* [Activity] In the listing below, how many lines contain the word "optional"? Please respond with the number only.

START Provided records

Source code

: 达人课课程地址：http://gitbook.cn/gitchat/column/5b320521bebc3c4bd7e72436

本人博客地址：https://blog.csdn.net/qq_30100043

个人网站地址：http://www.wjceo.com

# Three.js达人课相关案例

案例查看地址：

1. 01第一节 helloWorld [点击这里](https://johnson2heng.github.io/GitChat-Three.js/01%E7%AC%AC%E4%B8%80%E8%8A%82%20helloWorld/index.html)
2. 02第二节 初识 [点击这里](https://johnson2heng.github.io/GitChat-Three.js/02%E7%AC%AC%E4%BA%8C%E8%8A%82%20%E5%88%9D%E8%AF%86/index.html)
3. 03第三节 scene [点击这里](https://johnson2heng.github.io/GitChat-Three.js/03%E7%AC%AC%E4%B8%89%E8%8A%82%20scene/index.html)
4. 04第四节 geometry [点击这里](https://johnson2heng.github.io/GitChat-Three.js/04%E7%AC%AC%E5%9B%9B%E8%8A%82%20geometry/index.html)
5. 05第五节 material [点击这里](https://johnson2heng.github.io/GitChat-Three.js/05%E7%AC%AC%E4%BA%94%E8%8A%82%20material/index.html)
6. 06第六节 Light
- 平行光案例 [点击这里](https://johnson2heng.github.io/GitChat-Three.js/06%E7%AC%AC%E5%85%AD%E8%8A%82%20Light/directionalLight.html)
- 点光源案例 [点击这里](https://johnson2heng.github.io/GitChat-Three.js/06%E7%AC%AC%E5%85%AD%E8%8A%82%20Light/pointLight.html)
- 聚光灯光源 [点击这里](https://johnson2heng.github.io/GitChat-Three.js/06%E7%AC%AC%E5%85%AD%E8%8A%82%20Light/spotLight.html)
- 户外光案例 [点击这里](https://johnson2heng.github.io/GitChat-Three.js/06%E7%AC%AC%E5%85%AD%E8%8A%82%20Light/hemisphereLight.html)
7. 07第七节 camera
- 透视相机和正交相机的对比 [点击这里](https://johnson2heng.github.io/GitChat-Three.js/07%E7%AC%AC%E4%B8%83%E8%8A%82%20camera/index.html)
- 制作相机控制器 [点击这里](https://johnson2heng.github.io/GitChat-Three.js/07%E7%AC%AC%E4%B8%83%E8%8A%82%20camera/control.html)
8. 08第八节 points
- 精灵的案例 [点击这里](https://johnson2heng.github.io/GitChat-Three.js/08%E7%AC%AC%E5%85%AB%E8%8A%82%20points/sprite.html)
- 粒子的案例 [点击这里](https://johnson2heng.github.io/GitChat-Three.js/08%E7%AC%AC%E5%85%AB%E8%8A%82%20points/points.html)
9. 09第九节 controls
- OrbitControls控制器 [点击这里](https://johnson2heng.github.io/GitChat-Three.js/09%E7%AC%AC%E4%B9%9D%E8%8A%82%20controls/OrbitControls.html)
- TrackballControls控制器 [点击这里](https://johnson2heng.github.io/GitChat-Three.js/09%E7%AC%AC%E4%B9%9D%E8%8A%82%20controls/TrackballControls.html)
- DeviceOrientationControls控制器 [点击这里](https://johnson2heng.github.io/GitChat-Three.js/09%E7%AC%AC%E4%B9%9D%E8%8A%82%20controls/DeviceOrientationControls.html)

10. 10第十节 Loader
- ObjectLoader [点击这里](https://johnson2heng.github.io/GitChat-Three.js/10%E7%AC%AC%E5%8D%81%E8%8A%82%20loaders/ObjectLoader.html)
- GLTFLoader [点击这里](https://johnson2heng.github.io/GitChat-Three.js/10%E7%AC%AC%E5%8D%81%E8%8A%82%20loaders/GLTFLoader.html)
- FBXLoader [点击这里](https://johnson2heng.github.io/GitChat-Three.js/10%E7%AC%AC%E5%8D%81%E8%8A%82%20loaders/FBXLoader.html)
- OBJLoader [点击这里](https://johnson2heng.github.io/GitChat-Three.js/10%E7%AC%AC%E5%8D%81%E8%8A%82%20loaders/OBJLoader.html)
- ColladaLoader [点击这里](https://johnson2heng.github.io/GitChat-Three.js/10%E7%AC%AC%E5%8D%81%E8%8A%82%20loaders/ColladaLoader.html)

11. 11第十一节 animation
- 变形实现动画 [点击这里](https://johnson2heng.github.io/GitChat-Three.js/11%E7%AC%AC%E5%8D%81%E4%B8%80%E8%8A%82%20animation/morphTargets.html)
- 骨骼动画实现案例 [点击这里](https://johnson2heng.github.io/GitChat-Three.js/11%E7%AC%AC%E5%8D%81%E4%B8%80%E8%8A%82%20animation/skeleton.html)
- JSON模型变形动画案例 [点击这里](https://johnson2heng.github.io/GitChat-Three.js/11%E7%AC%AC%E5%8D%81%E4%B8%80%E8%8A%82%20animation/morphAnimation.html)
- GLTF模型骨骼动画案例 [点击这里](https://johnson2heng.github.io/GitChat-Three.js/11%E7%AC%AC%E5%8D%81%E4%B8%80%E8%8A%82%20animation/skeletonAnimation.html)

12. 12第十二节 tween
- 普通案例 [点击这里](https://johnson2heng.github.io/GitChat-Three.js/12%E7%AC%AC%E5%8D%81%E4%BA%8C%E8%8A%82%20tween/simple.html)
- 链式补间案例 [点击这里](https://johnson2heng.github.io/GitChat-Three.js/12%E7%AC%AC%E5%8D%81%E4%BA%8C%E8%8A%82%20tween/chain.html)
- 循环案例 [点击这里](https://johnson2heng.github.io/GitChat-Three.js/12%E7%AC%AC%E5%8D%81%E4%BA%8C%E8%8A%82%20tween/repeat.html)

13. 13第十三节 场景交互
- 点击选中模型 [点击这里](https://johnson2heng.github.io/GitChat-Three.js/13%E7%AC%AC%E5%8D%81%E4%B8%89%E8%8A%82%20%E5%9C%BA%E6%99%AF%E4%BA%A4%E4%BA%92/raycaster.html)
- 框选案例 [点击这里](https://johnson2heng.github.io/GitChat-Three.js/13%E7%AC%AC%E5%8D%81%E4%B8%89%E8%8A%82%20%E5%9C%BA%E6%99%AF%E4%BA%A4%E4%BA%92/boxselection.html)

END Provided records
START Provided records

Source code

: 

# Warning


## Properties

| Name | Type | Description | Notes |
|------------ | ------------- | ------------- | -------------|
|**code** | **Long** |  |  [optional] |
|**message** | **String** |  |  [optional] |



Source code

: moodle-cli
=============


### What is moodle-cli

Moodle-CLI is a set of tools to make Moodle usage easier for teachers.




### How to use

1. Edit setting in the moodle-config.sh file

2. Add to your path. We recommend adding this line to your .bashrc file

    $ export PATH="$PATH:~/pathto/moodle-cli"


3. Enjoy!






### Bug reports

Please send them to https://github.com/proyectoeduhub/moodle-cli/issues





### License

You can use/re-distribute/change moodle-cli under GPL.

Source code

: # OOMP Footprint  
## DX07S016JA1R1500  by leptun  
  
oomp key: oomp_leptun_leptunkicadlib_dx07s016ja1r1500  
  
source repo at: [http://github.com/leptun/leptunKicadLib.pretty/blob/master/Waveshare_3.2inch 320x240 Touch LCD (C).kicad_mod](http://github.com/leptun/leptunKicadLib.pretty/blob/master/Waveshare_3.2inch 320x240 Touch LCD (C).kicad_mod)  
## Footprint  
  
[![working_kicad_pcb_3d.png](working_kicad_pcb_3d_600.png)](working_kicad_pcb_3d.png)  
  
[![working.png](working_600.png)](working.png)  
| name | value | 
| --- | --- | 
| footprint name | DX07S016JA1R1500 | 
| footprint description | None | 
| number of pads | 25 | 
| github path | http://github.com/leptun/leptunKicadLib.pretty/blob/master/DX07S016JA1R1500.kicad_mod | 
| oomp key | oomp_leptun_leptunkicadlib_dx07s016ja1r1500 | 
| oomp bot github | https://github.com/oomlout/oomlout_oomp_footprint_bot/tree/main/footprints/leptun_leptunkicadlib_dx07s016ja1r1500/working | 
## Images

END Provided records

* [Answer to this task] 2